[Source texts of formatted documents]
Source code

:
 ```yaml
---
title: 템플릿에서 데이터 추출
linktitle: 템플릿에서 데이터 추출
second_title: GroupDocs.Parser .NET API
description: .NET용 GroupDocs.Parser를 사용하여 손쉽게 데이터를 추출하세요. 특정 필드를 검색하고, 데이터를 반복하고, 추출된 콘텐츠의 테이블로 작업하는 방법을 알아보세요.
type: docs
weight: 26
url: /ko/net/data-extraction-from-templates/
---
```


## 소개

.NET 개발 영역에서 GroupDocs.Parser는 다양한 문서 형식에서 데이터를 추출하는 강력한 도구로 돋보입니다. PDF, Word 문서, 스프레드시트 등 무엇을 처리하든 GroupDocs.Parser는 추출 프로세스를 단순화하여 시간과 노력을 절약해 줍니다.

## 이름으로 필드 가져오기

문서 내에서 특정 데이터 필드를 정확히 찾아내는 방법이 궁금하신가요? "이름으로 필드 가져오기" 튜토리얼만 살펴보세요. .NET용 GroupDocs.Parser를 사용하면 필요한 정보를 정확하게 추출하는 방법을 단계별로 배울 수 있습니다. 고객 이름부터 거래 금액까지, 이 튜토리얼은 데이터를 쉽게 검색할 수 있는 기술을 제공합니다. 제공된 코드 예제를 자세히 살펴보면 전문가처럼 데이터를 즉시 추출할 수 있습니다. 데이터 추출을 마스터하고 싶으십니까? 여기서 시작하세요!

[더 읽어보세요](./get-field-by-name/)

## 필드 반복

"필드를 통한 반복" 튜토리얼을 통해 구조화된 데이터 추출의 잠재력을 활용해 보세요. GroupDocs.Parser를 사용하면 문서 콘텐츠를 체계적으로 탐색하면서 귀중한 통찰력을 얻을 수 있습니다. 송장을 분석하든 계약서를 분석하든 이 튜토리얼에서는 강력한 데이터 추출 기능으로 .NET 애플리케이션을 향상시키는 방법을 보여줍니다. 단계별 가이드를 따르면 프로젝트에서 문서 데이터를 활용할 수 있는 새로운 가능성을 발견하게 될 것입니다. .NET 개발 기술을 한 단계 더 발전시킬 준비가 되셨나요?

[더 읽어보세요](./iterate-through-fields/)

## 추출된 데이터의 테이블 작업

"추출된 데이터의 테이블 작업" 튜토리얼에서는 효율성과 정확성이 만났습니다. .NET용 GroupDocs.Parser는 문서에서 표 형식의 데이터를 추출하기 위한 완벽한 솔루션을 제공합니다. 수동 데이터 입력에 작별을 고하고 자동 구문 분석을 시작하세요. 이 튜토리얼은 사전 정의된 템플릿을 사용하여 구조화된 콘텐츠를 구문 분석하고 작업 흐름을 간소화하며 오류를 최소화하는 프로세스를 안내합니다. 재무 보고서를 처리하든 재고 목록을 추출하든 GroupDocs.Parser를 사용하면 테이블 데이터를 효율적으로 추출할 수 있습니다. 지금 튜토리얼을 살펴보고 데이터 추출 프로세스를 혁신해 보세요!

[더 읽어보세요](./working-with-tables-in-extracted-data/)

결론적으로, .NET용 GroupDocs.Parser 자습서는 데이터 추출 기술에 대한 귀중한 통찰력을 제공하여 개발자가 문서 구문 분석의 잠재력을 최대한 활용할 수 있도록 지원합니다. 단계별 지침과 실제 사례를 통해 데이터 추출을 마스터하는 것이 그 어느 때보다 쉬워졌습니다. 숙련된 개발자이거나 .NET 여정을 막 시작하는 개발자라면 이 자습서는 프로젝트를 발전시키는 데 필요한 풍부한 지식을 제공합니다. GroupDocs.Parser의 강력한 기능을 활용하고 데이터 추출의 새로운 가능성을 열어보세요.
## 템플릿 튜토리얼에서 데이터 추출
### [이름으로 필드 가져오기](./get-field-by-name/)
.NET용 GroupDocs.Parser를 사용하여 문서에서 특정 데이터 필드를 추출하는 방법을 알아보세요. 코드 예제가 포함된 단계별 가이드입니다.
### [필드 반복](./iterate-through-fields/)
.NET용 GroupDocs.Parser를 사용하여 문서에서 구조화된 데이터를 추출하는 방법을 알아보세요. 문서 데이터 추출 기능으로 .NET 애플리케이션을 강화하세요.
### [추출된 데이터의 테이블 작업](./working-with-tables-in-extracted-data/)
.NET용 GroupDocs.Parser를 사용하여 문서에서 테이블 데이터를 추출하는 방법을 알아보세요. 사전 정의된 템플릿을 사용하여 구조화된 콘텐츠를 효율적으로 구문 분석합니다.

_Task requirements_
Using the entries above, quote each line verbatim from the first through the line that contains "## 이름으로 필드 가져오기".

_Solved exercise_
Source code

:
 ```yaml
---
title: 템플릿에서 데이터 추출
linktitle: 템플릿에서 데이터 추출
second_title: GroupDocs.Parser .NET API
description: .NET용 GroupDocs.Parser를 사용하여 손쉽게 데이터를 추출하세요. 특정 필드를 검색하고, 데이터를 반복하고, 추출된 콘텐츠의 테이블로 작업하는 방법을 알아보세요.
type: docs
weight: 26
url: /ko/net/data-extraction-from-templates/
---
```


## 소개

.NET 개발 영역에서 GroupDocs.Parser는 다양한 문서 형식에서 데이터를 추출하는 강력한 도구로 돋보입니다. PDF, Word 문서, 스프레드시트 등 무엇을 처리하든 GroupDocs.Parser는 추출 프로세스를 단순화하여 시간과 노력을 절약해 줍니다.

## 이름으로 필드 가져오기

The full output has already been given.